To continue with this analogy, the majority of the world will continue to play it safe in the tranquil waters around the beach. Many will only venture in ankle or knee deep. They don't consider themselves "sinners" needing salvation. We see these folks around us everyday. Many of these folks go to church every Sunday, they pay tithes, and some may even sing in the choir. They judge themselves by others stating, "I'm a pretty good person that doesn't do a whole lot of wrong!". These are not the people that the Lord can easily help. They are self-sufficient and have relied on themselves for years and years. Then, there are others who, for whatever reason, venture out from the safe confines of the tranquil waters around the beach. Before long, they feel the currents of this world wooing them into deeper waters. Around them they see the playful waves of sin that entice them to continue out where there is more and more excitement. Soon, however, they find themselves overcome by the surf as it pounds down around them. The foam and the mist that was playfully enticing a few moments earlier has now become a force to be reckoned with as it covers their heads and draws on their bodies to carry them further and further out to sea.

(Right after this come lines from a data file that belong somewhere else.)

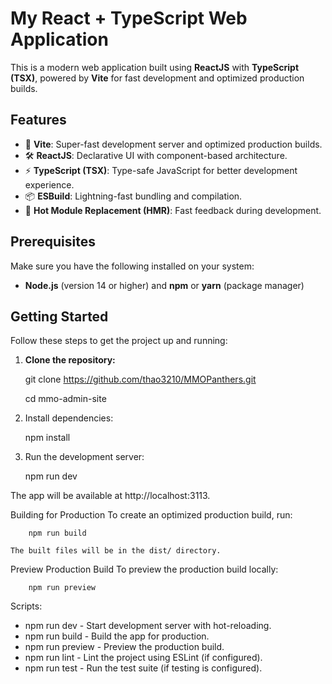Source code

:# My React + TypeScript Web Application

This is a modern web application built using **ReactJS** with **TypeScript (TSX)**, powered by **Vite** for fast development and optimized production builds.

## Features

- 🚀 **Vite**: Super-fast development server and optimized production builds.
- 🛠 **ReactJS**: Declarative UI with component-based architecture.
- ⚡ **TypeScript (TSX)**: Type-safe JavaScript for better development experience.
- 📦 **ESBuild**: Lightning-fast bundling and compilation.
- 🔄 **Hot Module Replacement (HMR)**: Fast feedback during development.

## Prerequisites

Make sure you have the following installed on your system:

- **Node.js** (version 14 or higher) and **npm** or **yarn** (package manager)

## Getting Started

Follow these steps to get the project up and running:

1. **Clone the repository:**

   git clone https://github.com/thao3210/MMOPanthers.git

   cd mmo-admin-site

2. Install dependencies:

    npm install

3. Run the development server:

    npm run dev

The app will be available at http://localhost:3113.


Building for Production
    To create an optimized production build, run:

        npm run build

    The built files will be in the dist/ directory.

Preview Production Build
    To preview the production build locally:

        npm run preview


Scripts:
   - npm run dev - Start development server with hot-reloading.
   - npm run build - Build the app for production.
   - npm run preview - Preview the production build.
   - npm run lint - Lint the project using ESLint (if configured).
   - npm run test - Run the test suite (if testing is configured).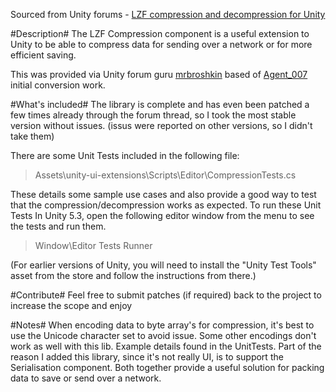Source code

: Sourced from Unity forums - [LZF compression and decompression for Unity](http://forum.unity3d.com/threads/lzf-compression-and-decompression-for-unity.152579/)

#Description#
The LZF Compression component is a useful extension to Unity to be able to compress data for sending over a network or for more efficient saving.

This was provided via Unity forum guru [mrbroshkin](http://forum.unity3d.com/members/mrbroshkin.124231/) based of [Agent_007](http://forum.unity3d.com/members/agent_007.78088/) initial conversion work.

#What's included#
The library is complete and has even been patched a few times already through the forum thread, so I took the most stable version without issues. (issus were reported on other versions, so I didn't take them)

There are some Unit Tests included in the following file:
>Assets\unity-ui-extensions\Scripts\Editor\CompressionTests.cs

These details some sample use cases and also provide a good way to test that the compression/decompression works as expected.
To run these Unit Tests In Unity 5.3, open the following editor window from the menu to see the tests and run them.
>Window\Editor Tests Runner 

(For earlier versions of Unity, you will need to install the "Unity Test Tools" asset from the store and follow the instructions from there.)

#Contribute#
Feel free to submit patches (if required) back to the project to increase the scope and enjoy

#Notes#
When encoding data to byte array's for compression, it's best to use the Unicode character set to avoid issue.  Some other encodings don't work as well with this lib.  Example details found in the UnitTests.
Part of the reason I added this library, since it's not really UI, is to support the Serialisation component.  Both together provide a useful solution for packing data to save or send over a network.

Many of us can relate to this dire situation. When all seems lost, we are now at the place where God can truly save us. We are over our heads in sin and without the power to resolve our own rescue. Then, our Savior can truly have His way with us, for He SEES that we are spent and despairing of any salvation other than what He can afford us. Until we are in that most untenable situation, there is little He can do. For truly, God is calling to the weak, not to the strong. He desires a person, a church, and a people that have despaired of living by their own power and have relinquished all thoughts of their own salvation. The Lord Jesus Christ's greatest desire is to pull all of us on to that proverbial beach and resuscitate us, giving us life once again that we had lost hope of ever enjoying. He seeks to REVIVE His people, first as individuals and then as the Body of Christ to send us forth as witnesses of God's saving power from the Ocean of Despair. Have you been resuscitated and revived by the Lord Jesus Christ? Or are you one that has never seen your own need of rescue? May those of us who find ourselves in the throes of the Sea of Despair, may we cry out to Him who SEES when our strength is gone. For only then, can we truly be saved!

Lord Jesus, You are the hope of our salvation from the tempest of sin. For truly, when our strength is gone, we need Your salvation. Have mercy on us and bring us safely to Your Shore of Deliverance. For only when we are weak are we truly strengthened by the might of your loving arms to carry us safely home. In Your Precious Name, Amen.